Each phase of seafloor resource exploration faced four challenges: 1) the discovery and efficient assessment of resources; 2) the recovery of minerals from the deep ocean and how to process complex ore to produce metals; 3) the assessment of baseline environmental conditions and local biodiversity, including strategies to minimize and monitor mining-related disturbance; 4) the demonstration of economic viability, which had to be equivalent or better than conventional land-based mining and extractive processes.
Increasing activity in the deep oceans has also attracted concern and attention. Mining’s historical reputation, combined with heightened sensitivity to oceans, is a potent mix, something that is further exacerbated by our limited knowledge of roughly 90% of the deep oceans. Inauguration of the International Seabed Authority may help, although trust in government and international agencies is generally not high.
So, what does the future look like for deep-ocean mineral resources? Accepting the ongoing demand for metals and minerals to meet societal needs for water, sanitation, clean energy, transportation, and communication, what role will the seafloor play compared to conventional land-based mining?
There are advantages of deep-ocean resources: mining on the seafloor can be more selective than land-based mines; a ship-based plant that moves from deposit to deposit will be far more efficient than multiple land-based mines; there will be no mine workers facing safety issues; the lack of waste rock and tailings significantly decreases the potential for long-lasting acid drainage; and, the absence of (human) communities removes pressure on local water, agriculture, and culture.
Conversely, although working in the deep ocean is entirely feasible, developing an understanding of complex ores that contain multiple metals is challenging. Similarly, processing these complex and variable ores and finding the appropriate facilities on tidewater will not be easy. A further challenge will be to establish an environmental baseline dataset at an appropriate, but yet to be determined, scale.
Arguably the greatest challenge is that new seafloor sources of base, precious, and critical metals must compete in the market with established mining. For example, the major product in polymetallic nodules is manganese; but there are sufficient resources of this metal in land-based mines to last many decades.

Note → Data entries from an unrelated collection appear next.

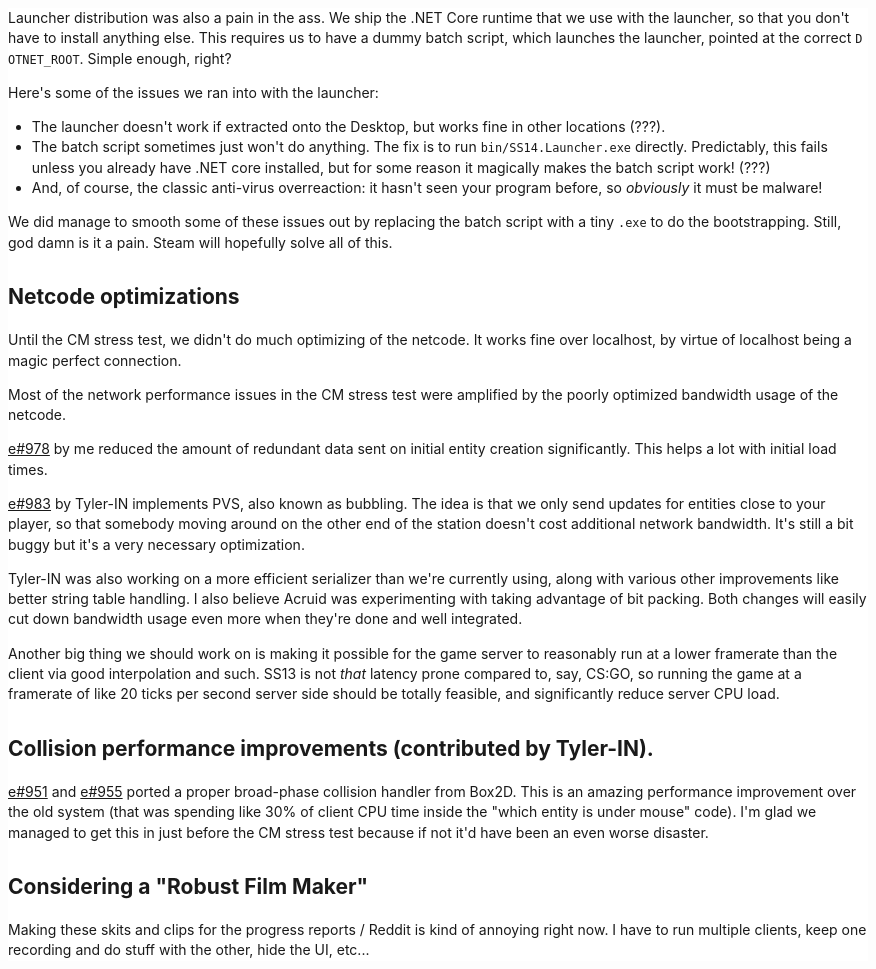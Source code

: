 Launcher distribution was also a pain in the ass. We ship the .NET Core runtime that we use with the launcher, so that you don't have to install anything else. This requires us to have a dummy batch script, which launches the launcher, pointed at the correct `DOTNET_ROOT`. Simple enough, right?

Here's some of the issues we ran into with the launcher:
* The launcher doesn't work if extracted onto the Desktop, but works fine in other locations (???).
* The batch script sometimes just won't do anything. The fix is to run `bin/SS14.Launcher.exe` directly. Predictably, this fails unless you already have .NET core installed, but for some reason it magically makes the batch script work! (???)
* And, of course, the classic anti-virus overreaction: it hasn't seen your program before, so *obviously* it must be malware!

We did manage to smooth some of these issues out by replacing the batch script with a tiny `.exe`  to do the bootstrapping. Still, god damn is it a pain. Steam will hopefully solve all of this.

## Netcode optimizations

Until the CM stress test, we didn't do much optimizing of the netcode. It works fine over localhost, by virtue of localhost being a magic perfect connection.

Most of the network performance issues in the CM stress test were amplified by the poorly optimized bandwidth usage of the netcode.

[e#978](https://github.com/space-wizards/RobustToolbox/pull/978) by me reduced the amount of redundant data sent on initial entity creation significantly. This helps a lot with initial load times.

[e#983](https://github.com/space-wizards/RobustToolbox/pull/983) by Tyler-IN implements PVS, also known as bubbling. The idea is that we only send updates for entities close to your player, so that somebody moving around on the other end of the station doesn't cost additional network bandwidth. It's still a bit buggy but it's a very necessary optimization.

Tyler-IN was also working on a more efficient serializer than we're currently using, along with various other improvements like better string table handling. I also believe Acruid was experimenting with taking advantage of bit packing. Both changes will easily cut down bandwidth usage even more when they're done and well integrated.

Another big thing we should work on is making it possible for the game server to reasonably run at a lower framerate than the client via good interpolation and such. SS13 is not *that* latency prone compared to, say, CS:GO, so running the game at a framerate of like 20 ticks per second server side should be totally feasible, and significantly reduce server CPU load.

## Collision performance improvements (contributed by Tyler-IN).

[e#951](https://github.com/space-wizards/RobustToolbox/pull/951) and [e#955](https://github.com/space-wizards/RobustToolbox/pull/955) ported a proper broad-phase collision handler from Box2D. This is an amazing performance improvement over the old system (that was spending like 30% of client CPU time inside the "which entity is under mouse" code). I'm glad we managed to get this in just before the CM stress test because if not it'd have been an even worse disaster.

## Considering a "Robust Film Maker"

Making these skits and clips for the progress reports / Reddit is kind of annoying right now. I have to run multiple clients, keep one recording and do stuff with the other, hide the UI, etc...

Similarly, the cyclic base-metal market and volatile prices of minor metals makes major investment decisions difficult for land-based mining, and such decisions will be even more challenging for new ventures in the deep ocean.

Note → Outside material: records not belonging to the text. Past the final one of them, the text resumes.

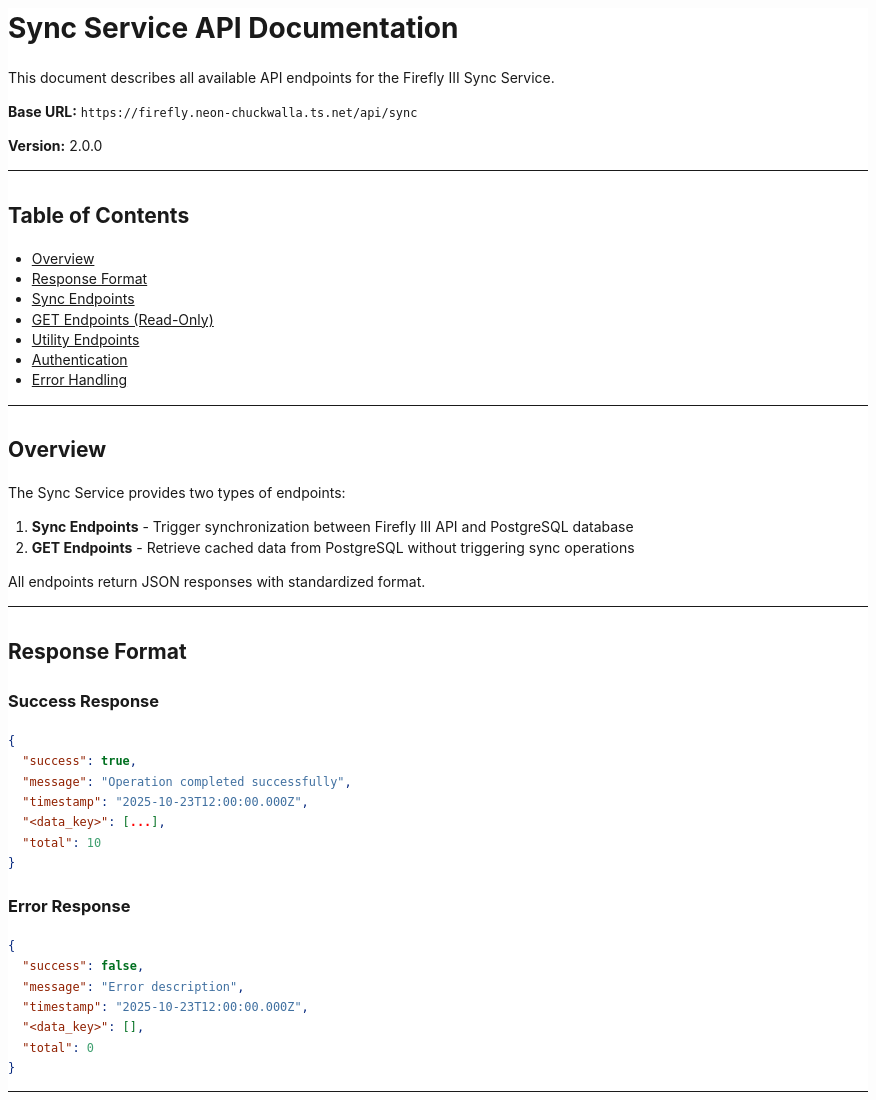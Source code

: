 # Sync Service API Documentation

This document describes all available API endpoints for the Firefly III Sync Service.

**Base URL:** `https://firefly.neon-chuckwalla.ts.net/api/sync`

**Version:** 2.0.0

---

## Table of Contents

- [Overview](#overview)
- [Response Format](#response-format)
- [Sync Endpoints](#sync-endpoints)
- [GET Endpoints (Read-Only)](#get-endpoints-read-only)
- [Utility Endpoints](#utility-endpoints)
- [Authentication](#authentication)
- [Error Handling](#error-handling)

---

## Overview

The Sync Service provides two types of endpoints:

1. **Sync Endpoints** - Trigger synchronization between Firefly III API and PostgreSQL database
2. **GET Endpoints** - Retrieve cached data from PostgreSQL without triggering sync operations

All endpoints return JSON responses with standardized format.

---

## Response Format

### Success Response
```json
{
  "success": true,
  "message": "Operation completed successfully",
  "timestamp": "2025-10-23T12:00:00.000Z",
  "<data_key>": [...],
  "total": 10
}
```

### Error Response
```json
{
  "success": false,
  "message": "Error description",
  "timestamp": "2025-10-23T12:00:00.000Z",
  "<data_key>": [],
  "total": 0
}
```

---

There is little doubt that the deep oceans contain major resources that could meet the needs of humans well into the future. An improved understanding of the deep-ocean environment will prepare us for more benign mining and extractive techniques and for better protection of the seafloor ecosystem. Based on our land-based experience, however, none of this will guarantee successful economic seafloor operations unless major efforts are made to explain and transparently document all of our work on the seafloor. Open and engaged collaboration between industry, governments, regulatory agencies (such as the International Seabed Authority), nongovernmental organizations, and researchers will be a vital prerequisite.